Search code examples
azurepysparkazure-synapse

how to update rows in data frame in pyspark , the table is in serverless SQL pool in Azure Synapse


I am trying to update few rows in dataframe using pyspark , the table exist in Serverless SQL pool

I did try yo use Update command but the error is it is not supported in serverless SQL pool, is there any way possible update few row in Azure synapse Serverless SQL Table


Solution

  • If you are updating tables which are created using ADLS data source in serverless pool as per this Serverless SQL pools don't support updating Delta Lake files.

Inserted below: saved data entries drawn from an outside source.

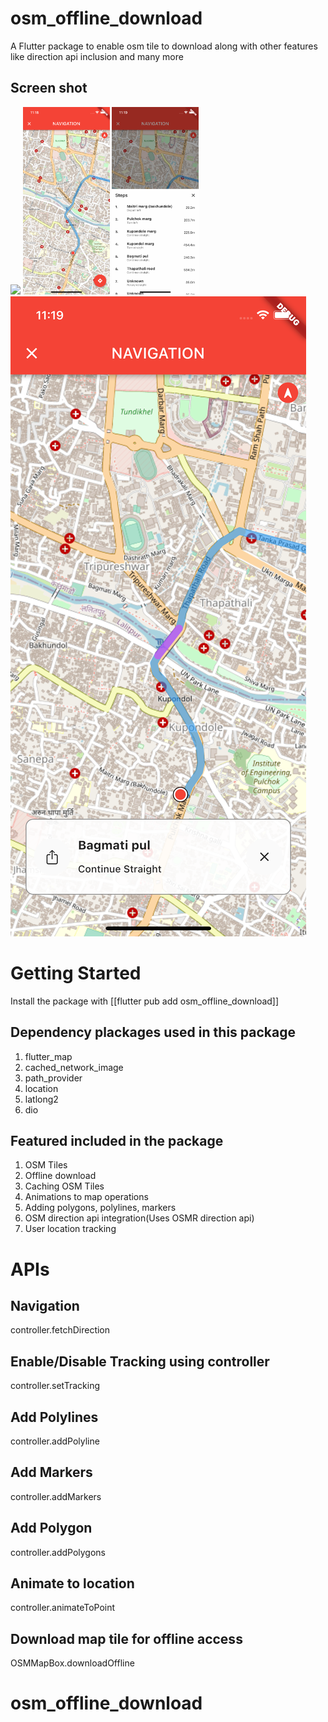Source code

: # osm_offline_download

A Flutter package to enable osm tile to download along with other features like direction api inclusion and many more

## Screen shot
<div>
    <img src="map_ss.png" height="3`00"/>
    <img src="navigation1_ss.png" height="300"/>
    <img src="navigation2_ss.png" height="300"/>
    <img src="navigation3_ss.png" h`eight="300"/>
</div>


# Getting Started

Install the package with [[flutter pub add osm_offline_download]]

## Dependency plackages used in this package
1. flutter_map
2. cached_network_image
3. path_provider
4. location
5. latlong2
6. dio


## Featured included in the package
1. OSM Tiles
2. Offline download
3. Caching OSM Tiles
4. Animations to map operations
5. Adding polygons, polylines, markers
6. OSM direction api integration(Uses OSMR direction api)
7. User location tracking


# APIs

## Navigation
controller.fetchDirection

## Enable/Disable Tracking using controller
controller.setTracking

## Add Polylines
controller.addPolyline

## Add Markers
controller.addMarkers

## Add Polygon
controller.addPolygons

## Animate to location
controller.animateToPoint

## Download map tile for offline access
OSMMapBox.downloadOffline





# osm_offline_download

You can use serverless SQL pool to query the latest version of Delta Lake. Use Apache Spark pools in Synapse Analytics to update Delta Lake.

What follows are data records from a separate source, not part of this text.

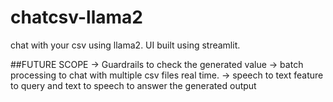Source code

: # chatcsv-llama2

chat with your csv using llama2. 
UI built using streamlit.

##FUTURE SCOPE
-> Guardrails to check the generated value
-> batch processing to chat with multiple csv files real time. 
-> speech to text feature to query and text to speech to answer the generated output
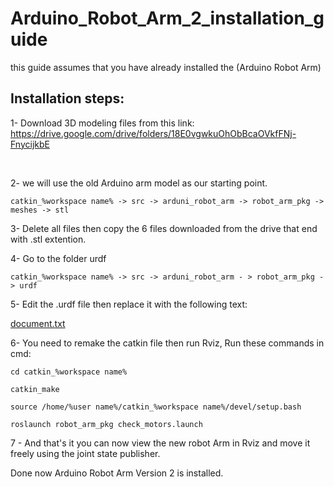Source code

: # Arduino_Robot_Arm_2_installation_guide


  this guide assumes that you have already installed the (Arduino Robot Arm)
   


## Installation steps: 

1- Download 3D modeling files from this link: https://drive.google.com/drive/folders/18E0vgwkuOhObBcaOVkfFNj-FnycijkbE
    
</br>

2- we will use the old Arduino arm model as our starting point. 

    catkin_%workspace name% -> src -> arduni_robot_arm -> robot_arm_pkg -> meshes -> stl
    
    
3- Delete all files then copy the 6 files downloaded from the drive that end with .stl extention.


4- Go to the folder urdf

    catkin_%workspace name% -> src -> arduni_robot_arm - > robot_arm_pkg -> urdf
    
5- Edit the .urdf file then replace it with the following text: 

  [document.txt](https://github.com/iaama5005/Arduino_Robot_Arm_V2_installation_guide/files/9332406/document.txt)

   
6- You need to remake the catkin file then run Rviz, Run these commands in cmd: 

    cd catkin_%workspace name%
    
    catkin_make
    
    source /home/%user name%/catkin_%workspace name%/devel/setup.bash
    
    roslaunch robot_arm_pkg check_motors.launch

7 - And that's it you can now view the new robot Arm in Rviz and move it freely using the joint state publisher.



Done now Arduino Robot Arm Version 2 is installed.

    Read the data from path with below code:

    df = spark.read.load('abfss://<containerName>@<ADLSName>.dfs.core.windows.net/mycsv2.csv', format='csv',header=True)
    

    enter image description here

    Update the data according to the requirements using below code:

    from pyspark.sql.functions import when, col
    df = df.withColumn('<colName>', when(<condition>, '<updateValue>').otherwise(df.<colName>))
    

    Create a linked service of ADLS. And write the data frame into ADLS with below code:

        import pandas as pd
        pdf = df.toPandas()   
        pdf.to_csv('abfss://<filepath>/mycsv2.csv', storage_options = {'linked_service' : '<linkedserviceName>'})
        print("done")
    

    complete code:

    from pyspark.sql.functions import when, col
    import pandas as pd
    
    df = spark.read.load('abfss://rakeshsynapse@rakeshgen2.dfs.core.windows.net/mycsv2.csv', format='csv',header=True)
    df = df.withColumn('Name', when(col('Id') == 1, 'AE').otherwise(df.Name))
    pdf = df.toPandas()
    pdf.to_csv('abfss://rakeshsynapse/mycsv2.csv', storage_options = {'linked_service' : 'AzureDataLakeStorage1'})
    print("done")
    

    enter image description here

    The data will be update successfully.